Task. All records below are to be duplicated exactly, with every picture excluded.

======== Supplied information

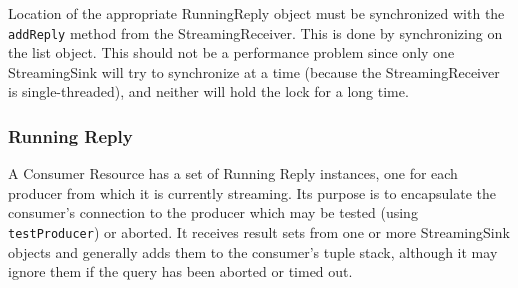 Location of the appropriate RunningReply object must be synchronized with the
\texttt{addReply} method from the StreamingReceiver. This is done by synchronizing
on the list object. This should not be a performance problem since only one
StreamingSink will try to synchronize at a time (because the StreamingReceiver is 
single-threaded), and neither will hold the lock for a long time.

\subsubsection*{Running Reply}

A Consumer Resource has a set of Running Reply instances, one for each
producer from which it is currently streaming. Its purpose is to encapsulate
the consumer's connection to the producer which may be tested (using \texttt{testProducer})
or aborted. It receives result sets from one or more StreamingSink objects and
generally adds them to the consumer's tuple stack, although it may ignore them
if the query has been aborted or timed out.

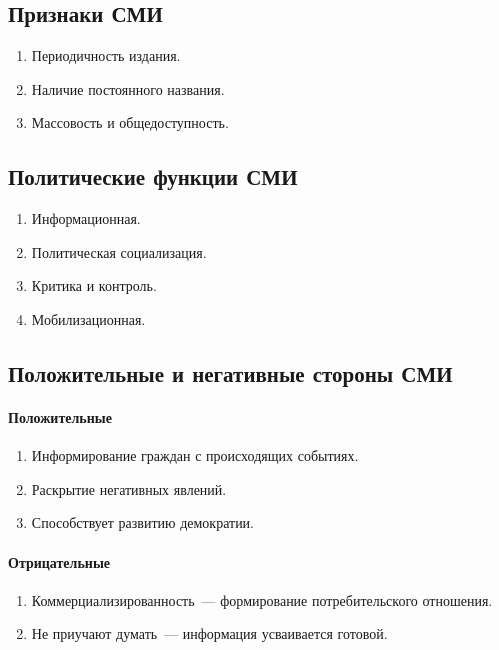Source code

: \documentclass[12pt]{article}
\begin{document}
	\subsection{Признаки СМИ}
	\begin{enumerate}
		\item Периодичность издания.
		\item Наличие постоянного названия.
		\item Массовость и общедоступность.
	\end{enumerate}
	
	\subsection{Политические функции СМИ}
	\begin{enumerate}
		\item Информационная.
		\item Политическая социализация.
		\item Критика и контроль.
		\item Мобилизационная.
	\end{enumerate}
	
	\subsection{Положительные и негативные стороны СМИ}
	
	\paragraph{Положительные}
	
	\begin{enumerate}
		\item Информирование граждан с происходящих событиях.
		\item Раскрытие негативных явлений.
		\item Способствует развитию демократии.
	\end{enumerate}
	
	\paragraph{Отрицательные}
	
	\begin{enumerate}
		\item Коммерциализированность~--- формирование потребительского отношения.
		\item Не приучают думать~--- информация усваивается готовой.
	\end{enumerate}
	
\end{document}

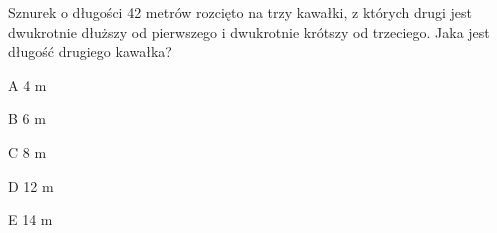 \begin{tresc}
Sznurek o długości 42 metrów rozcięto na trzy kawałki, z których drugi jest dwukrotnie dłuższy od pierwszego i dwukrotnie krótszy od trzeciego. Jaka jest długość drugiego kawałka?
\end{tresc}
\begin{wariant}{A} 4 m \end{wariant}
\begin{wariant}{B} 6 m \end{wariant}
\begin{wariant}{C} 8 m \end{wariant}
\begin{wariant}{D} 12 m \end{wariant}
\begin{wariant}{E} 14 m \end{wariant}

================

Completed task.
 Location of the appropriate RunningReply object must be synchronized with the
\texttt{addReply} method from the StreamingReceiver. This is done by synchronizing
on the list object. This should not be a performance problem since only one
StreamingSink will try to synchronize at a time (because the StreamingReceiver is 
single-threaded), and neither will hold the lock for a long time.

\subsubsection*{Running Reply}

A Consumer Resource has a set of Running Reply instances, one for each
producer from which it is currently streaming. Its purpose is to encapsulate
the consumer's connection to the producer which may be tested (using \texttt{testProducer})
or aborted. It receives result sets from one or more StreamingSink objects and
generally adds them to the consumer's tuple stack, although it may ignore them
if the query has been aborted or timed out.

Source code

: \documentclass[12pt]{article}
\begin{document}
	\subsection{Признаки СМИ}
	\begin{enumerate}
		\item Периодичность издания.
		\item Наличие постоянного названия.
		\item Массовость и общедоступность.
	\end{enumerate}
	
	\subsection{Политические функции СМИ}
	\begin{enumerate}
		\item Информационная.
		\item Политическая социализация.
		\item Критика и контроль.
		\item Мобилизационная.
	\end{enumerate}
	
	\subsection{Положительные и негативные стороны СМИ}
	
	\paragraph{Положительные}
	
	\begin{enumerate}
		\item Информирование граждан с происходящих событиях.
		\item Раскрытие негативных явлений.
		\item Способствует развитию демократии.
	\end{enumerate}
	
	\paragraph{Отрицательные}
	
	\begin{enumerate}
		\item Коммерциализированность~--- формирование потребительского отношения.
		\item Не приучают думать~--- информация усваивается готовой.
	\end{enumerate}
	
\end{document}

 \begin{tresc}
Sznurek o długości 42 metrów rozcięto na trzy kawałki, z których drugi jest dwukrotnie dłuższy od pierwszego i dwukrotnie krótszy od trzeciego. Jaka jest długość drugiego kawałka?
\end{tresc}
\begin{wariant}{A} 4 m \end{wariant}
\begin{wariant}{B} 6 m \end{wariant}
\begin{wariant}{C} 8 m \end{wariant}
\begin{wariant}{D} 12 m \end{wariant}
\begin{wariant}{E} 14 m \end{wariant}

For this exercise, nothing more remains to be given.